Better sleep for soldiers may come through sensor, ML data


December 01, 2022

Lisa Daigle

Assistant Managing Editor

Military Embedded Systems

Better sleep for soldiers may come through sensor, ML data
Rice University illustration

An ongoing project intends to enable military and other scientists to monitor and even enhance the ways in which a soldier’s brain sleeps and, importantly, attains rest and repair. The effort – a collaboration between the U.S. Army Medical Research and Development Command (USAMRDC) Military Operational Medicine Research Program (MOMRP) and scientists and engineers at Rice University (Houston, Texas) – is only one of a group of sensor-driven military projects seeking to create wearable technology to track and improve soldier performance and outcomes.

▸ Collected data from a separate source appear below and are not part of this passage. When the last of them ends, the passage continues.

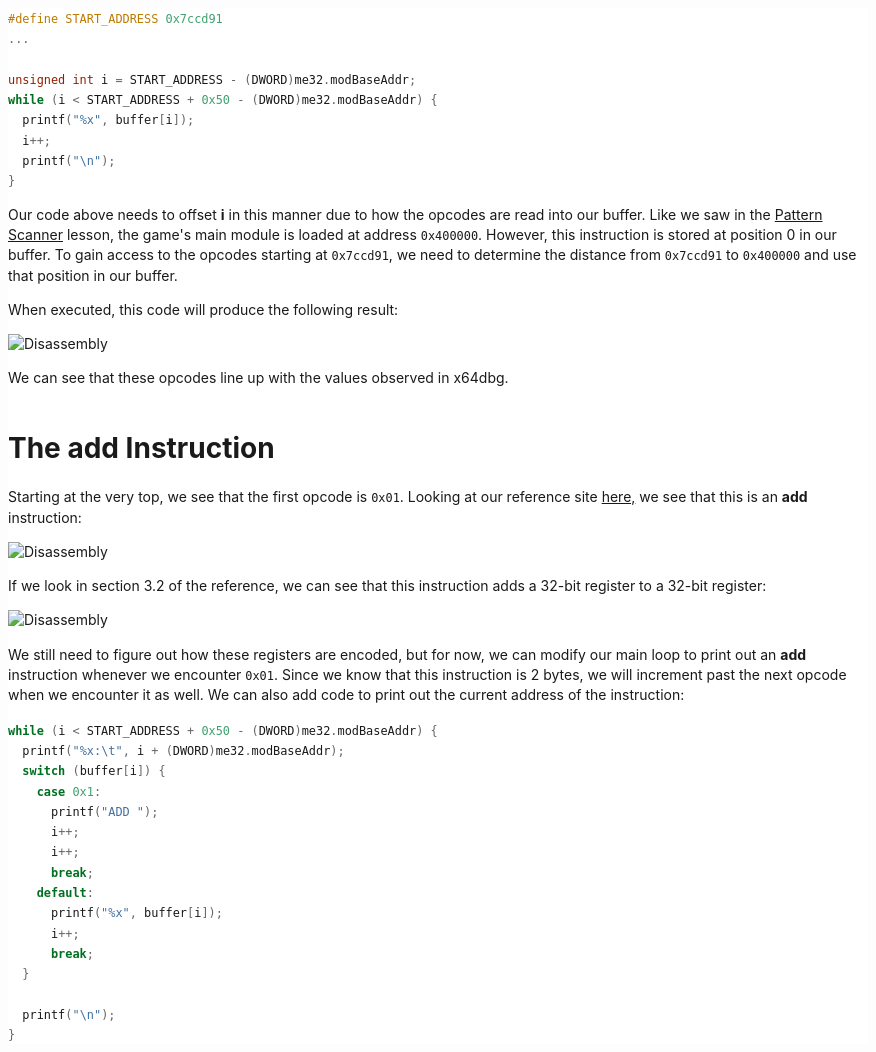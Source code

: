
 ```c++
#define START_ADDRESS 0x7ccd91
...

unsigned int i = START_ADDRESS - (DWORD)me32.modBaseAddr;
while (i < START_ADDRESS + 0x50 - (DWORD)me32.modBaseAddr) {
  printf("%x", buffer[i]);
  i++;
  printf("\n");
}
```

Our code above needs to offset **i** in this manner due to
how the opcodes are read into our buffer. Like we saw in the [Pattern Scanner](/pages/7/02/) lesson, the game's main module is
loaded at address `0x400000`. However, this instruction is
stored at position 0 in our buffer. To gain access to the opcodes starting
at `0x7ccd91`, we need to determine the distance from
`0x7ccd91` to `0x400000` and use that position in
our buffer.

When executed, this code will produce the following result:

![Disassembly](/assets/images/7/4/dis2.png)

We can see that these opcodes line up with the values observed in x64dbg.

# The add Instruction

Starting at the very top, we see that the first opcode is
`0x01`. Looking at our reference site [here,](ref.x86asm.net/coder64.html) we see that this is an
**add** instruction:

![Disassembly](/assets/images/7/4/dis3.png)

If we look in section 3.2 of the reference, we can see that this
instruction adds a 32-bit register to a 32-bit register:

![Disassembly](/assets/images/7/4/dis4.png)

We still need to figure out how these registers are encoded, but for now,
we can modify our main loop to print out an
**add** instruction whenever we encounter `0x01`.
Since we know that this instruction is 2 bytes, we will increment past the
next opcode when we encounter it as well. We can also add code to print
out the current address of the instruction:

```c++
while (i < START_ADDRESS + 0x50 - (DWORD)me32.modBaseAddr) {
  printf("%x:\t", i + (DWORD)me32.modBaseAddr);
  switch (buffer[i]) {
    case 0x1:
      printf("ADD ");
      i++;
      i++;
      break;
    default:
      printf("%x", buffer[i]);
      i++;
      break;
  }

  printf("\n");
}
```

Scientists at the Houston-based university are developing a noninvasive “sleeping cap” that analyzes the glymphatic system, the flow of fluid that is thought to cleanse and rid the brain of common metabolic waste during sleep. The cap will be used to further understand how the human brain deals with that waste, and if that function actually prepares and refreshes people for the next day.

A team at Rice University’s NeuroEngineering Initiative – together with teams from Rice’s Institute of Biosciences and Bioengineering (IBB) and physicians from Houston Methodist Hospital and Baylor College of Medicine in Houston – are developing a lightweight skullcap that can analyze the wearer’s glymphatic function and stimulate proper flow to treat sleep disorders and improve wakefulness and day-to-day function.

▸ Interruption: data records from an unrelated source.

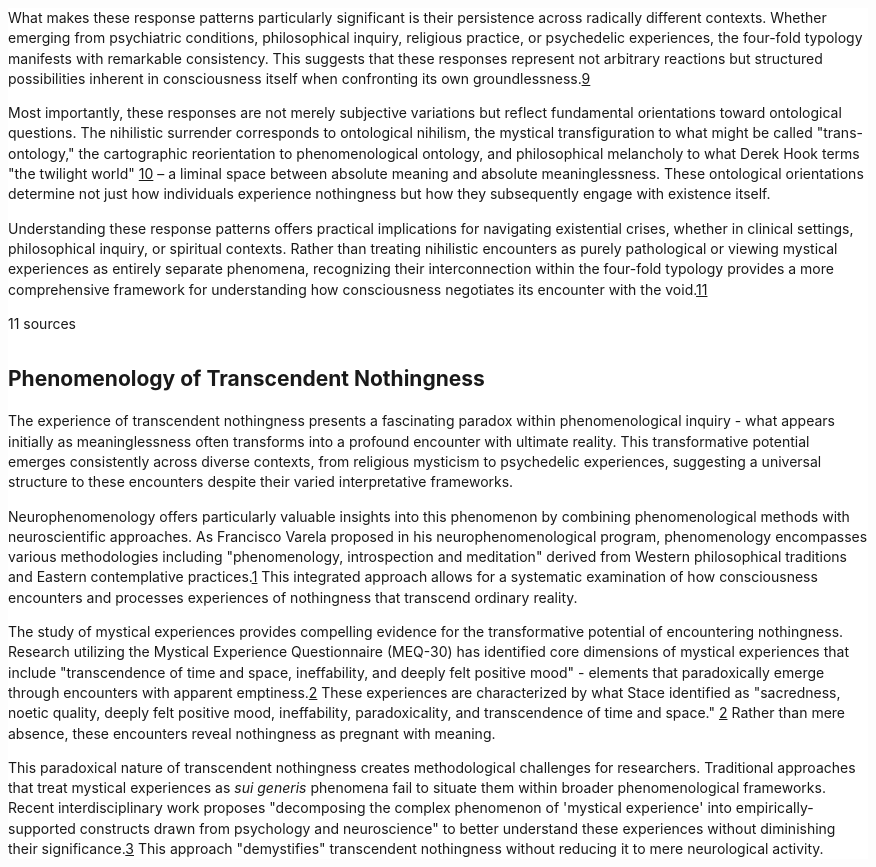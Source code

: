 What makes these response patterns particularly significant is their persistence across radically different contexts. Whether emerging from psychiatric conditions, philosophical inquiry, religious practice, or psychedelic experiences, the four-fold typology manifests with remarkable consistency. This suggests that these responses represent not arbitrary reactions but structured possibilities inherent in consciousness itself when confronting its own groundlessness.[9](https://pmc.ncbi.nlm.nih.gov/articles/PMC4448507/)

Most importantly, these responses are not merely subjective variations but reflect fundamental orientations toward ontological questions. The nihilistic surrender corresponds to ontological nihilism, the mystical transfiguration to what might be called "trans-ontology," the cartographic reorientation to phenomenological ontology, and philosophical melancholy to what Derek Hook terms "the twilight world" [10](https://repository.up.ac.za/bitstream/handle/2263/66452/Hook_Melancholic_2018.pdf?sequence=1) – a liminal space between absolute meaning and absolute meaninglessness. These ontological orientations determine not just how individuals experience nothingness but how they subsequently engage with existence itself.

Understanding these response patterns offers practical implications for navigating existential crises, whether in clinical settings, philosophical inquiry, or spiritual contexts. Rather than treating nihilistic encounters as purely pathological or viewing mystical experiences as entirely separate phenomena, recognizing their interconnection within the four-fold typology provides a more comprehensive framework for understanding how consciousness negotiates its encounter with the void.[11](https://pubmed.ncbi.nlm.nih.gov/26074839/)

11 sources

## Phenomenology of Transcendent Nothingness

The experience of transcendent nothingness presents a fascinating paradox within phenomenological inquiry - what appears initially as meaninglessness often transforms into a profound encounter with ultimate reality. This transformative potential emerges consistently across diverse contexts, from religious mysticism to psychedelic experiences, suggesting a universal structure to these encounters despite their varied interpretative frameworks.

Neurophenomenology offers particularly valuable insights into this phenomenon by combining phenomenological methods with neuroscientific approaches. As Francisco Varela proposed in his neurophenomenological program, phenomenology encompasses various methodologies including "phenomenology, introspection and meditation" derived from Western philosophical traditions and Eastern contemplative practices.[1](https://pmc.ncbi.nlm.nih.gov/articles/PMC4448507/) This integrated approach allows for a systematic examination of how consciousness encounters and processes experiences of nothingness that transcend ordinary reality.

The study of mystical experiences provides compelling evidence for the transformative potential of encountering nothingness. Research utilizing the Mystical Experience Questionnaire (MEQ-30) has identified core dimensions of mystical experiences that include "transcendence of time and space, ineffability, and deeply felt positive mood" - elements that paradoxically emerge through encounters with apparent emptiness.[2](https://pmc.ncbi.nlm.nih.gov/articles/PMC9340494/) These experiences are characterized by what Stace identified as "sacredness, noetic quality, deeply felt positive mood, ineffability, paradoxicality, and transcendence of time and space." [2](https://pmc.ncbi.nlm.nih.gov/articles/PMC9340494/) Rather than mere absence, these encounters reveal nothingness as pregnant with meaning.

This paradoxical nature of transcendent nothingness creates methodological challenges for researchers. Traditional approaches that treat mystical experiences as *sui generis* phenomena fail to situate them within broader phenomenological frameworks. Recent interdisciplinary work proposes "decomposing the complex phenomenon of 'mystical experience' into empirically-supported constructs drawn from psychology and neuroscience" to better understand these experiences without diminishing their significance.[3](https://pmc.ncbi.nlm.nih.gov/articles/PMC10171200/) This approach "demystifies" transcendent nothingness without reducing it to mere neurological activity.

The first year of what the research team anticipates will be a multiyear award from the U.S. Army was funded by a $2.8 million grant through the Army-allied nonprofit Medical Technology Enterprise Consortium, according to a USAMRDC report.

MOMRP director Cmdr. Christopher Steele notes in an announcement from the USAMRDC Public Affairs Office that restful sleep is often difficult for soldiers, particularly in the field: “And so there’s this chronic disruption that we know isn’t good; and while young, healthy individuals can withstand a lot of that, good sleep is a core piece of brain health.”

Steele asserts that over time, constant sleep disruption is known to lead to such conditions as cardiovascular disease, weight gain, hypertension, depression, all of which can result in a compromised and less prepared fighting force.

“Consistent sleep disruption is playing Russian roulette with brain health,” Steele says. “Sleep has to be considered the sixth sense when it comes to determining how an individual is performing over their career, and [also] over standard days and weeks under various stressors.”

The best way at present to view fluid flow in the brain is magnetic resonance imaging (MRI), says Paul Cherukuri, executive director of the IBB, in a story on the project from Rice University. “Since an MRI can’t be easily transported, the Department of Defense asked if we can design a small, portable cap that can measure and modulate the brain health of warfighters during sleep to enhance their performance. Developing this prototype will require us to start with off-the-shelf devices and learn from them in parallel with building our own sensor technology and algorithms at Rice.”

Behnaam Aazhang, director of the Rice NeuroEngineering Initiative and the J.S. Abercrombie Professor of Electrical and Computer Engineering at Rice, says of the cap: “We’re aiming for something practical and portable that is easy to use and can be available to soldiers and patients all the time.” (Figure 1.)

[Figure 1 | This illustration from Rice University depicts the initial design for the noninvasive “sleeping cap” technology currently being developed by Rice University engineers, the U.S. Army, and several other institutions. Courtesy Rice University.)]

Dr. Eugene Golanov and Dr. Gavin Britz of Houston Methodist became interested in the field after discovering disturbances in the glymphatic system after patients experienced brain hemorrhage, according to the Rice story. The recently discovered glymphatic system pumps cerebrospinal fluid into the brain during sleep, flushing misfolded proteins and other biochemical waste.

“We demonstrated that abnormalities of this system affect the brain,” says Britz, the Candy and Tom Knudson Centennial Chair in Neurosurgery and director of the Houston Methodist Neurological Insti­tute. “Sleep is the body’s natural method of clearing these abnormalities.

“This unprecedented collaboration will not only give us more ideas for helping our soldiers in the field but also provide the spark for investigating and treating all brain diseases quickly and in real time,” Britz says. “This will crack open a new field of gathering brain data noninvasively, and it’s never been done before.”

The final device will ideally combine and analyze multiple streams of data through machine-learning software developed at Rice. According to MRDC, given the current pace of this work, a prototype “sleeping cap” is scheduled to be available by the end of 2022 or early 2023.